# Another hurdle crossed



## carolinagirl (Mar 12, 2012)

I have two breeds of sheep....katahdins and barbados blackbelly sheep. With the exception of two of the adult blackbellies, none of these sheep had been around LGDs. I finally had to separate the two breeds because the flighty blackbellies were keeping all of the sheep in an uproar about the LGDs presence. If the dogs got anywhere near the sheep,they all freaked out and ran in a blind panic. So the blackbellies went to the front pasture and kats stayed in the pasture near the house.
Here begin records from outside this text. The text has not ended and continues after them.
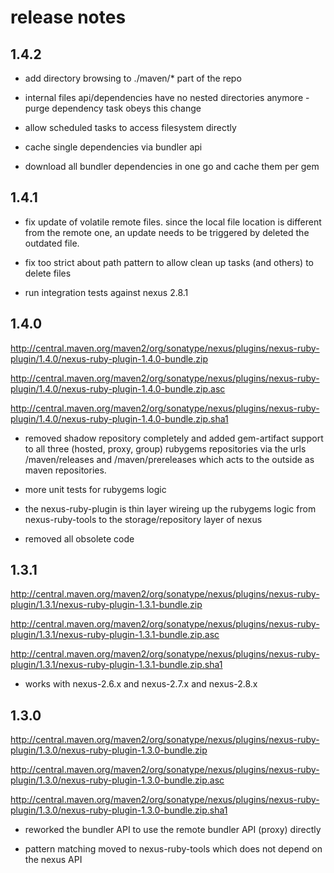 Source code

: <!--

    Copyright (c) 2007-2014 Sonatype, Inc. All rights reserved.

    This program is licensed to you under the Apache License Version 2.0,
    and you may not use this file except in compliance with the Apache License Version 2.0.
    You may obtain a copy of the Apache License Version 2.0 at http://www.apache.org/licenses/LICENSE-2.0.

    Unless required by applicable law or agreed to in writing,
    software distributed under the Apache License Version 2.0 is distributed on an
    "AS IS" BASIS, WITHOUT WARRANTIES OR CONDITIONS OF ANY KIND, either express or implied.
    See the Apache License Version 2.0 for the specific language governing permissions and limitations there under.

-->
# release notes #

## 1.4.2 ##

* add directory browsing to ./maven/* part of the repo

* internal files api/dependencies have no nested directories anymore - purge dependency task obeys this change

* allow scheduled tasks to access filesystem directly

* cache single dependencies via bundler api

* download all bundler dependencies in one go and cache them per gem


## 1.4.1 ##

* fix update of volatile remote files. since the local file location is different from the remote one, an update needs to be triggered by deleted the outdated file.

* fix too strict about path pattern to allow clean up tasks (and others) to delete files

* run integration tests against nexus 2.8.1

## 1.4.0 ##

<http://central.maven.org/maven2/org/sonatype/nexus/plugins/nexus-ruby-plugin/1.4.0/nexus-ruby-plugin-1.4.0-bundle.zip>

<http://central.maven.org/maven2/org/sonatype/nexus/plugins/nexus-ruby-plugin/1.4.0/nexus-ruby-plugin-1.4.0-bundle.zip.asc>

<http://central.maven.org/maven2/org/sonatype/nexus/plugins/nexus-ruby-plugin/1.4.0/nexus-ruby-plugin-1.4.0-bundle.zip.sha1>

* removed shadow repository completely and added gem-artifact support to all three (hosted, proxy, group) rubygems repositories via the urls /maven/releases and /maven/prereleases which acts to the outside as maven repositories.

* more unit tests for rubygems logic

* the nexus-ruby-plugin is thin layer wireing up the rubygems logic from nexus-ruby-tools to the storage/repository layer of nexus

* removed all obsolete code

## 1.3.1 ##

<http://central.maven.org/maven2/org/sonatype/nexus/plugins/nexus-ruby-plugin/1.3.1/nexus-ruby-plugin-1.3.1-bundle.zip>

<http://central.maven.org/maven2/org/sonatype/nexus/plugins/nexus-ruby-plugin/1.3.1/nexus-ruby-plugin-1.3.1-bundle.zip.asc>

<http://central.maven.org/maven2/org/sonatype/nexus/plugins/nexus-ruby-plugin/1.3.1/nexus-ruby-plugin-1.3.1-bundle.zip.sha1>

* works with nexus-2.6.x and nexus-2.7.x and nexus-2.8.x

## 1.3.0 ##

<http://central.maven.org/maven2/org/sonatype/nexus/plugins/nexus-ruby-plugin/1.3.0/nexus-ruby-plugin-1.3.0-bundle.zip>

<http://central.maven.org/maven2/org/sonatype/nexus/plugins/nexus-ruby-plugin/1.3.0/nexus-ruby-plugin-1.3.0-bundle.zip.asc>

<http://central.maven.org/maven2/org/sonatype/nexus/plugins/nexus-ruby-plugin/1.3.0/nexus-ruby-plugin-1.3.0-bundle.zip.sha1>

* reworked the bundler API to use the remote bundler API (proxy) directly

* pattern matching moved to nexus-ruby-tools which does not depend on the nexus API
Over the past few months, the sheep got used to the dogs, the dogs learned to be calm around the sheep and I could finally leave them together 24/7. 

This weekend, we got a new pasture done. It's loaded with a nice healthy crop of rye grass and the other pastures needed a break so we decided to put all the ewes and the blackbelly ram in the new pasture...with both of the dogs. the sheep flocks quickly merged into one flock. I was curious if the kats would stay calm with the dogs and influence the blackbellies, or if the blackbellies would influence the kats to freak out about the dogs. 

I am thrilled to report that a cautious truce has been reached. The blackbelly sheep seem to accept the dogs and are staying calm, and the dogs are accepting these new sheep. When the sheep do startle and run, the dogs walk calmly behind and don't chase, and the sheep quickly calm back down. The blackbelly sheep are even allowing the dogs to sniff them.  It helps that the new ram came from a place that used LGDs, so I think his acceptance of these new dogs helped the other blackbelly sheep stay calm.  I am so happy that this is really working! 

The pups are really enjoying this new pasture.  It has a shallow pond (actually only rain-water runoff) so the pups spent hours chasing each other through the knee-deep water.  There is also some area where the grass is over their heads and they loved that!!


----------